**PROVIDED MATERIAL:**
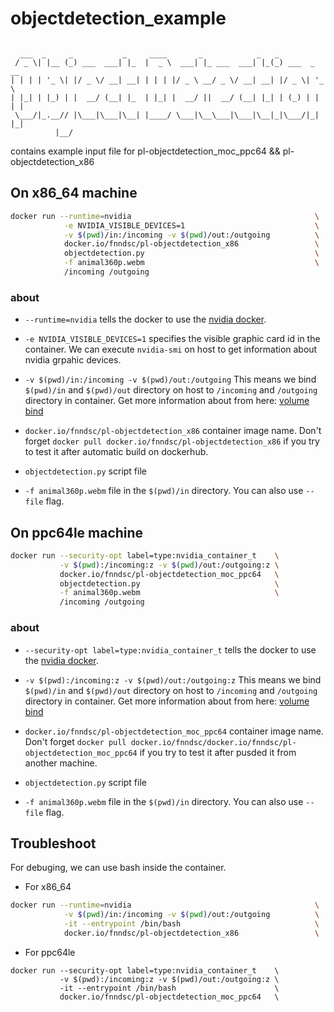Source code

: # objectdetection_example
```

  ___  _     _           _     ____       _            _   _             
 / _ \| |__ (_) ___  ___| |_  |  _ \  ___| |_ ___  ___| |_(_) ___  _ __  
| | | | '_ \| |/ _ \/ __| __| | | | |/ _ \ __/ _ \/ __| __| |/ _ \| '_ \ 
| |_| | |_) | |  __/ (__| |_  | |_| |  __/ ||  __/ (__| |_| | (_) | | | |
 \___/|_.__// |\___|\___|\__| |____/ \___|\__\___|\___|\__|_|\___/|_| |_|
          |__/                                                           

```
contains example input file for  pl-objectdetection_moc_ppc64 &amp;&amp; pl-objectdetection_x86

On x86_64 machine
--------

```bash
docker run --runtime=nvidia                                         \
            -e NVIDIA_VISIBLE_DEVICES=1                             \
            -v $(pwd)/in:/incoming -v $(pwd)/out:/outgoing          \
            docker.io/fnndsc/pl-objectdetection_x86                 \
            objectdetection.py                                      \
            -f animal360p.webm                                      \
            /incoming /outgoing
```

### about

* `--runtime=nvidia` tells the docker to use the [nvidia docker](https://github.com/NVIDIA/nvidia-docker).

* `-e NVIDIA_VISIBLE_DEVICES=1` specifies the visible graphic card id in the container. We can execute `nvidia-smi` on host to get information about nvidia grpahic devices.

* `-v $(pwd)/in:/incoming -v $(pwd)/out:/outgoing`  This means we bind `$(pwd)/in` and `$(pwd)/out` directory on host to `/incoming`  and `/outgoing` directory in container. Get more information about from here: [volume bind](https://docs.docker.com/storage/bind-mounts/)

* `docker.io/fnndsc/pl-objectdetection_x86` container image name. Don't forget `docker pull docker.io/fnndsc/pl-objectdetection_x86` if you try to test it after automatic build on dockerhub.

* `objectdetection.py` script file

* `-f animal360p.webm` file in the `$(pwd)/in` directory. You can also use `--file` flag.


On ppc64le machine
--------

```bash
docker run --security-opt label=type:nvidia_container_t    \
           -v $(pwd):/incoming:z -v $(pwd)/out:/outgoing:z \
           docker.io/fnndsc/pl-objectdetection_moc_ppc64   \
           objectdetection.py                              \
           -f animal360p.webm                              \
           /incoming /outgoing
```

### about

* `--security-opt label=type:nvidia_container_t` tells the docker to use the [nvidia docker](https://github.com/NVIDIA/nvidia-docker).


* `-v $(pwd):/incoming:z -v $(pwd)/out:/outgoing:z`  This means we bind `$(pwd)/in` and `$(pwd)/out` directory on host to `/incoming`  and `/outgoing` directory in container. Get more information about from here: [volume bind](https://docs.docker.com/storage/bind-mounts/)

* `docker.io/fnndsc/pl-objectdetection_moc_ppc64` container image name. Don't forget `docker pull docker.io/fnndsc/docker.io/fnndsc/pl-objectdetection_moc_ppc64` if you try to test it after pusded it from another machine.

* `objectdetection.py` script file

* `-f animal360p.webm` file in the `$(pwd)/in` directory. You can also use `--file` flag.

Troubleshoot
-----
For debuging, we can use bash inside the container.

* For x86_64
```bash
docker run --runtime=nvidia                                         \
            -v $(pwd)/in:/incoming -v $(pwd)/out:/outgoing          \
            -it --entrypoint /bin/bash                              \
            docker.io/fnndsc/pl-objectdetection_x86                 \
```
* For ppc64le
```
docker run --security-opt label=type:nvidia_container_t    \
           -v $(pwd):/incoming:z -v $(pwd)/out:/outgoing:z \
           -it --entrypoint /bin/bash                      \
           docker.io/fnndsc/pl-objectdetection_moc_ppc64   \
```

**WHAT TO DO:** Output each entry verbatim; none of the pictures should be included.

**COMPLETED EXERCISE:**
Source code

: # objectdetection_example
```

  ___  _     _           _     ____       _            _   _             
 / _ \| |__ (_) ___  ___| |_  |  _ \  ___| |_ ___  ___| |_(_) ___  _ __  
| | | | '_ \| |/ _ \/ __| __| | | | |/ _ \ __/ _ \/ __| __| |/ _ \| '_ \ 
| |_| | |_) | |  __/ (__| |_  | |_| |  __/ ||  __/ (__| |_| | (_) | | | |
 \___/|_.__// |\___|\___|\__| |____/ \___|\__\___|\___|\__|_|\___/|_| |_|
          |__/                                                           

```
contains example input file for  pl-objectdetection_moc_ppc64 &amp;&amp; pl-objectdetection_x86

On x86_64 machine
--------

```bash
docker run --runtime=nvidia                                         \
            -e NVIDIA_VISIBLE_DEVICES=1                             \
            -v $(pwd)/in:/incoming -v $(pwd)/out:/outgoing          \
            docker.io/fnndsc/pl-objectdetection_x86                 \
            objectdetection.py                                      \
            -f animal360p.webm                                      \
            /incoming /outgoing
```

### about

* `--runtime=nvidia` tells the docker to use the [nvidia docker](https://github.com/NVIDIA/nvidia-docker).

* `-e NVIDIA_VISIBLE_DEVICES=1` specifies the visible graphic card id in the container. We can execute `nvidia-smi` on host to get information about nvidia grpahic devices.

* `-v $(pwd)/in:/incoming -v $(pwd)/out:/outgoing`  This means we bind `$(pwd)/in` and `$(pwd)/out` directory on host to `/incoming`  and `/outgoing` directory in container. Get more information about from here: [volume bind](https://docs.docker.com/storage/bind-mounts/)

* `docker.io/fnndsc/pl-objectdetection_x86` container image name. Don't forget `docker pull docker.io/fnndsc/pl-objectdetection_x86` if you try to test it after automatic build on dockerhub.

* `objectdetection.py` script file

* `-f animal360p.webm` file in the `$(pwd)/in` directory. You can also use `--file` flag.


On ppc64le machine
--------

```bash
docker run --security-opt label=type:nvidia_container_t    \
           -v $(pwd):/incoming:z -v $(pwd)/out:/outgoing:z \
           docker.io/fnndsc/pl-objectdetection_moc_ppc64   \
           objectdetection.py                              \
           -f animal360p.webm                              \
           /incoming /outgoing
```

### about

* `--security-opt label=type:nvidia_container_t` tells the docker to use the [nvidia docker](https://github.com/NVIDIA/nvidia-docker).


* `-v $(pwd):/incoming:z -v $(pwd)/out:/outgoing:z`  This means we bind `$(pwd)/in` and `$(pwd)/out` directory on host to `/incoming`  and `/outgoing` directory in container. Get more information about from here: [volume bind](https://docs.docker.com/storage/bind-mounts/)

* `docker.io/fnndsc/pl-objectdetection_moc_ppc64` container image name. Don't forget `docker pull docker.io/fnndsc/docker.io/fnndsc/pl-objectdetection_moc_ppc64` if you try to test it after pusded it from another machine.

* `objectdetection.py` script file

* `-f animal360p.webm` file in the `$(pwd)/in` directory. You can also use `--file` flag.

Troubleshoot
-----
For debuging, we can use bash inside the container.

* For x86_64
```bash
docker run --runtime=nvidia                                         \
            -v $(pwd)/in:/incoming -v $(pwd)/out:/outgoing          \
            -it --entrypoint /bin/bash                              \
            docker.io/fnndsc/pl-objectdetection_x86                 \
```
* For ppc64le
```
docker run --security-opt label=type:nvidia_container_t    \
           -v $(pwd):/incoming:z -v $(pwd)/out:/outgoing:z \
           -it --entrypoint /bin/bash                      \
           docker.io/fnndsc/pl-objectdetection_moc_ppc64   \
```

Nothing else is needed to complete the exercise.